_THE TASK_:
What lines in the entries below contain the word "Exception"? Copy all of them.

*** Opening of SUPPLIED ENTRIES ***

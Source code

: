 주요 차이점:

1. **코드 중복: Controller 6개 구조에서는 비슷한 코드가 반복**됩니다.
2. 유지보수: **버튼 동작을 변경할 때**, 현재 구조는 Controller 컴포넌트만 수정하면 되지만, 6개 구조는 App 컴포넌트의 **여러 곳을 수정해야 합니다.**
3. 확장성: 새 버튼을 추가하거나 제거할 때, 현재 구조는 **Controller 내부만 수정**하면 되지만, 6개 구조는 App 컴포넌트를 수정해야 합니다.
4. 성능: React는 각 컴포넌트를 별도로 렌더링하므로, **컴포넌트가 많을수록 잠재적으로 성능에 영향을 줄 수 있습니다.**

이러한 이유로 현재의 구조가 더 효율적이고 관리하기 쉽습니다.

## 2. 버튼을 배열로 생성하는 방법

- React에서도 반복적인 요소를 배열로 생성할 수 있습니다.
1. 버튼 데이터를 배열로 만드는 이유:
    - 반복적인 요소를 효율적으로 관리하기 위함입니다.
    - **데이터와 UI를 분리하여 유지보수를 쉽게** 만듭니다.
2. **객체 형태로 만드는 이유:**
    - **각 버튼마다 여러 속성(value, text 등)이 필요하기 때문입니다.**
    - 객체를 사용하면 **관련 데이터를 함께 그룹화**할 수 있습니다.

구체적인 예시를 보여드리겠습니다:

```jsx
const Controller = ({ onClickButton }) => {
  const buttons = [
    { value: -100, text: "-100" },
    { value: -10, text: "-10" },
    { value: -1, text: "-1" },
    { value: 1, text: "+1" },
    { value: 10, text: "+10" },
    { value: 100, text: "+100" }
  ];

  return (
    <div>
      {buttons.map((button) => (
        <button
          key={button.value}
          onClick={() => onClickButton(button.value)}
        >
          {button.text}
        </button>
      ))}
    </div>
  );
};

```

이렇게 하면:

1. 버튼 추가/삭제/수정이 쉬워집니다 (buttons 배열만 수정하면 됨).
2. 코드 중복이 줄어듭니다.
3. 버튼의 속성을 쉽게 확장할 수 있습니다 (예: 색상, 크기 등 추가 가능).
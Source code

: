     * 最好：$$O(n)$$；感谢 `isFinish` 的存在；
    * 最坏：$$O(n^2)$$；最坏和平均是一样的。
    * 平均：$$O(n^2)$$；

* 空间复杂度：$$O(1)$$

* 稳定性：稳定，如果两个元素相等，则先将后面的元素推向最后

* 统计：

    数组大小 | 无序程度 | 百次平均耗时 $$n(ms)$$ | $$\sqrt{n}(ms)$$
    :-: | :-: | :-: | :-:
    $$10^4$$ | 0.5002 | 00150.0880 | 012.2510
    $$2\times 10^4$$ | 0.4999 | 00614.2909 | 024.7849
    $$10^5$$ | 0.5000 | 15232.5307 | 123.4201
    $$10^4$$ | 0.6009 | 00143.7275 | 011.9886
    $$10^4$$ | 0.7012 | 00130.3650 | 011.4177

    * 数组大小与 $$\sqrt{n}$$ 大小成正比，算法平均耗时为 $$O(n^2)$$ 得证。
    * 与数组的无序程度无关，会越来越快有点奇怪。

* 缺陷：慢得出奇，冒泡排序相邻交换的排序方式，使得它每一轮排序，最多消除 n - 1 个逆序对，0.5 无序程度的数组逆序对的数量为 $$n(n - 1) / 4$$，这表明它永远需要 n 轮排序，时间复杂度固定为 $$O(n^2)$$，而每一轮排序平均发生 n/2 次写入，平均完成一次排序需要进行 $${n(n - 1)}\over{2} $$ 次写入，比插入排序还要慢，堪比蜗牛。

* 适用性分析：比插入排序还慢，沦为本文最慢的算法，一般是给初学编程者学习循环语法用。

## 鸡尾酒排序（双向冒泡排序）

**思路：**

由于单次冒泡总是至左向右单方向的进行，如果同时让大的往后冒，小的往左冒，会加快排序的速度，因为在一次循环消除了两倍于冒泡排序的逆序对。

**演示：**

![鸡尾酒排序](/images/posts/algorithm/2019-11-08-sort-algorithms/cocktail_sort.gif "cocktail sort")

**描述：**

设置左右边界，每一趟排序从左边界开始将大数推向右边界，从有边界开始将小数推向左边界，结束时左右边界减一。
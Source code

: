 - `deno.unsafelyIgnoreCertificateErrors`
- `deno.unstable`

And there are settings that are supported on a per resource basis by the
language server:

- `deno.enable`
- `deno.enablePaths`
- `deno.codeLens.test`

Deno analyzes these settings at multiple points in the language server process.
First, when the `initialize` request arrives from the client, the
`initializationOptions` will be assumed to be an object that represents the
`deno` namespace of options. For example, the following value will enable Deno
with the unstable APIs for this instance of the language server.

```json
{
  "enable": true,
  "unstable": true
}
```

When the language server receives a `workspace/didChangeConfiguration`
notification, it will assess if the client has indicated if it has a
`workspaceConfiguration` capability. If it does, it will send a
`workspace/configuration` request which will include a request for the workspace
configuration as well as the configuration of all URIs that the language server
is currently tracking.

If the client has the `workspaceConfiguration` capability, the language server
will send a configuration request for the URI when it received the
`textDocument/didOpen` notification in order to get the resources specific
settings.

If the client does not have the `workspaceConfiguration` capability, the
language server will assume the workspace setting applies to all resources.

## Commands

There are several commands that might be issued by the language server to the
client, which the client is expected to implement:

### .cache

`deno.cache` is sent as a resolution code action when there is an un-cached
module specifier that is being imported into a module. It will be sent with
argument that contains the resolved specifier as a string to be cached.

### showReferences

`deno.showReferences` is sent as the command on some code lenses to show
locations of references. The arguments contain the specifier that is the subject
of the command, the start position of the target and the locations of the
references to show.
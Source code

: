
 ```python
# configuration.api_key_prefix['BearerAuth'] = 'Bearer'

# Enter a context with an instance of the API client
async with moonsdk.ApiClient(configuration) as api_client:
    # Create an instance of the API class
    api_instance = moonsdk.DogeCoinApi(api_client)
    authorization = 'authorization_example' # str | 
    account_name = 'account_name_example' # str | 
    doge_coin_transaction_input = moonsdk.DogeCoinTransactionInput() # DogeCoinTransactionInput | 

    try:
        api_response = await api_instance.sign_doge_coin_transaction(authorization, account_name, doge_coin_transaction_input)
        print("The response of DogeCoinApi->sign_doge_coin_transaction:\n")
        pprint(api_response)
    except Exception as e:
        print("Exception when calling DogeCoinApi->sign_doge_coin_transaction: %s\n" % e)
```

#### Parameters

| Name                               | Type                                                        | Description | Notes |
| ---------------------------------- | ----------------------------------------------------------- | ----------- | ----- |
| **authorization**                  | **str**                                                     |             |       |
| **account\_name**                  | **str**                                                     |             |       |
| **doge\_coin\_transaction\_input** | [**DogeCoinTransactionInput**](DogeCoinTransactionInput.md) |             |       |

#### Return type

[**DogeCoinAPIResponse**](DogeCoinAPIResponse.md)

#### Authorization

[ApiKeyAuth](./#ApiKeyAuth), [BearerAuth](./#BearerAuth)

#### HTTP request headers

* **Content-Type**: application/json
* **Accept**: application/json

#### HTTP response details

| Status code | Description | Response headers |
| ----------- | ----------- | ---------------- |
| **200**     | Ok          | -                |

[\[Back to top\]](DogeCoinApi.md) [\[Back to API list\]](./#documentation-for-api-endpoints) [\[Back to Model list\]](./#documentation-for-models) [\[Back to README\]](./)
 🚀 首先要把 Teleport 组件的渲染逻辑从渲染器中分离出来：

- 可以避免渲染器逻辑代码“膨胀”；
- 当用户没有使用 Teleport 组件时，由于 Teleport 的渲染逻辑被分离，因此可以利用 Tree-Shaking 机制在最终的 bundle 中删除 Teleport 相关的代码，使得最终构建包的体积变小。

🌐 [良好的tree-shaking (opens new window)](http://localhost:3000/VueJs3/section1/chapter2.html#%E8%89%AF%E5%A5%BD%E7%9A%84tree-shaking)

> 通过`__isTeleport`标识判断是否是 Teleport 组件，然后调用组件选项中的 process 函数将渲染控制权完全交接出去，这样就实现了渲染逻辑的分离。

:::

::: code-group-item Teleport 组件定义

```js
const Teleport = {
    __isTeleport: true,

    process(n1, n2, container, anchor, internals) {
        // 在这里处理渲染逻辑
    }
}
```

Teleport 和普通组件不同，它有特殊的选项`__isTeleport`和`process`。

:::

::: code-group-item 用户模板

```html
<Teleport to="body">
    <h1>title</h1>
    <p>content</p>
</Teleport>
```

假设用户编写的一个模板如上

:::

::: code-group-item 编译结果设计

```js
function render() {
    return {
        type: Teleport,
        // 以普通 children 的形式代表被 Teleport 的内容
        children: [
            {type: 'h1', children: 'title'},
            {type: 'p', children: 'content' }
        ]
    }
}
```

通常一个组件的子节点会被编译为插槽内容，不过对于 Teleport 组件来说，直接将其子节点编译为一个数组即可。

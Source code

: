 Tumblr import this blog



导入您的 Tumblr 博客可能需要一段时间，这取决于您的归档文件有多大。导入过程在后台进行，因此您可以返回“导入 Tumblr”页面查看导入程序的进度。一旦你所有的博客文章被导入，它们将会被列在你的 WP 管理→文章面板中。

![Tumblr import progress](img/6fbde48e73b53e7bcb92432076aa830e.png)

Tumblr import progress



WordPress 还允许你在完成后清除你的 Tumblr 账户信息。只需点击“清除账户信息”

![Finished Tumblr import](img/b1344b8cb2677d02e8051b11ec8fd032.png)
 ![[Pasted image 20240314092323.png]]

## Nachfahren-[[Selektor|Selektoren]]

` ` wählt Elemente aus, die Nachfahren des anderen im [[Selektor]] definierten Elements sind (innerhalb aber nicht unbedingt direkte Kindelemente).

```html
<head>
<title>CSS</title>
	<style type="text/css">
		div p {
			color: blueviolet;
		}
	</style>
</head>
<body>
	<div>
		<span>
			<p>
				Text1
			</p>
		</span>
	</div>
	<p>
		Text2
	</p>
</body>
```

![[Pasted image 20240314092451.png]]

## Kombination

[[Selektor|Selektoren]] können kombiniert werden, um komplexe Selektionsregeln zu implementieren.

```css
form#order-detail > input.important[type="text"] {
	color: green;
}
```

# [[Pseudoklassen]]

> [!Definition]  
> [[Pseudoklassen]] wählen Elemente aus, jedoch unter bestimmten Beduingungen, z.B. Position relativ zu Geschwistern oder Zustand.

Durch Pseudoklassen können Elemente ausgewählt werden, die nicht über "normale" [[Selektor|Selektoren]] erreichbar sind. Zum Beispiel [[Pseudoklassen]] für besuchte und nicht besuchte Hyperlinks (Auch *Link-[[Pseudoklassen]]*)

*** Close of SUPPLIED ENTRIES ***

_OUTPUT FOR THIS EXERCISE_:
    except Exception as e:
        print("Exception when calling DogeCoinApi->sign_doge_coin_transaction: %s\n" % e)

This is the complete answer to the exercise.